Records were reviewed to identify if voice banking was discussed or offered by Speech Therapists and this is summarised in Table 4. No reference to voice banking was found in the records for 36 of the 62 clients. Records included notes of a discussion regarding voice banking for 24 clients, of these 7 could be identified as having been offered the voice banking serivce but declined. One client did attempt to start voice banking but their condition rapidly deteriorated and they were unable to complete the voice banking process. Two clients were noted by the therapist as not appropriate for voice banking without a recorded discussion with the client about the topic.
The time that it took to complete the voice banking process from delivery of the headset to completion of the voice ranged from 7 weeks to 65 weeks with a mean of 20 weeks and standard deviation of 17 weeks (Table 5).
The 15 clients who completed the voice banking process were offered the opportunity to complete a questionnaire and 7 were returned (46% response rate).
The trigger for the client being referred to the voice banking service was reported by respondents as being from a range of sources with the majority from professionals prompting or raising it.
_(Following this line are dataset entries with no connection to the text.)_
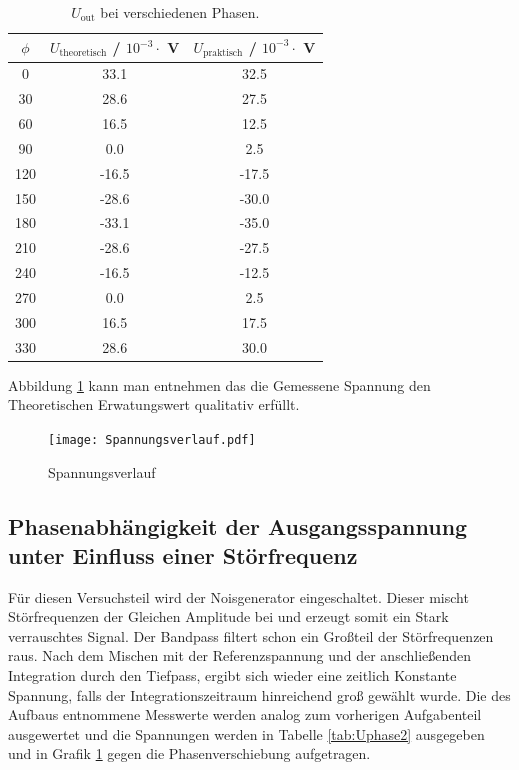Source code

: \begin{table}
  \centering
  \begin{tabular}{c c c}
    \toprule
    $\phi$ & $U_{\text{theoretisch}}$ / $10^{-3} \cdot $ V & $U_{\text{praktisch}}$ / $10^{-3} \cdot $ V \\
    \midrule
    0	  &  33.1  &  32.5	\\
    30	&  28.6  &  27.5	\\
    60	&  16.5  &  12.5	\\
    90	&  0.0 	 &   2.5	\\
    120	& -16.5  & -17.5	\\
    150	& -28.6  & -30.0	\\
    180	& -33.1  & -35.0	\\
    210	& -28.6  & -27.5	\\
    240	& -16.5  & -12.5	\\
    270	&  0.0 	 &  2.5	 	\\
    300	&  16.5  &  17.5	\\
    330	&  28.6	 &  30.0	\\
  \end{tabular}
  \caption{$U_{\text{out}}$ bei verschiedenen Phasen.}
  \label{tab:Uphase}
\end{table}
Abbildung \ref{fig:Spannungsverlauf} kann man entnehmen das die Gemessene Spannung den Theoretischen Erwatungswert qualitativ erfüllt.
\begin{figure}
  \centering
  \texttt{[image: Spannungsverlauf.pdf]}
  \caption{Spannungsverlauf}
  \label{fig:Spannungsverlauf}
\end{figure}
\subsection{Phasenabhängigkeit der Ausgangsspannung unter Einfluss einer Störfrequenz}
Für diesen Versuchsteil wird der Noisgenerator eingeschaltet. Dieser mischt Störfrequenzen der Gleichen Amplitude bei und erzeugt somit ein Stark verrauschtes Signal. Der Bandpass filtert schon ein Großteil der Störfrequenzen raus. Nach dem Mischen mit der Referenzspannung und der anschließenden Integration durch den Tiefpass, ergibt sich wieder eine zeitlich Konstante Spannung, falls der Integrationszeitraum hinreichend groß gewählt wurde. Die des Aufbaus entnommene Messwerte werden analog zum vorherigen Aufgabenteil ausgewertet und die Spannungen werden in Tabelle \ref{tab:Uphase2} ausgegeben und in Grafik \ref{fig:Spannungsverlauf} gegen die Phasenverschiebung aufgetragen.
One respondent was prompted by friends/family and two clients were prompted independently by noticing changes in their voice and being aware of the service.
All respondents reported finding the ModelTalker process easy or OK, none reported that it was challenging and all respondents reported that they would do it again. Four respondents made positive referrence to the support of having the assistant:
“professional and cheerful help of therapy assistant and colleagues”
“the extensive inputting was greatly helped by therapy assistant’s encouragement, professional advise and friendliness.”
“made easy by the first class speech therapy assistant from NES”
“(assistant) fun, bite size chunks, when happy left to it”
The clients view of the final voice was mixed with some positive responses:
“Smashing and it sounds like me and if I lose my speech I will still be able to communicate with my family, pets and friends.” “pleased with the end result and it is fun to hear it played back when reading word documents. The grandchildren love it.”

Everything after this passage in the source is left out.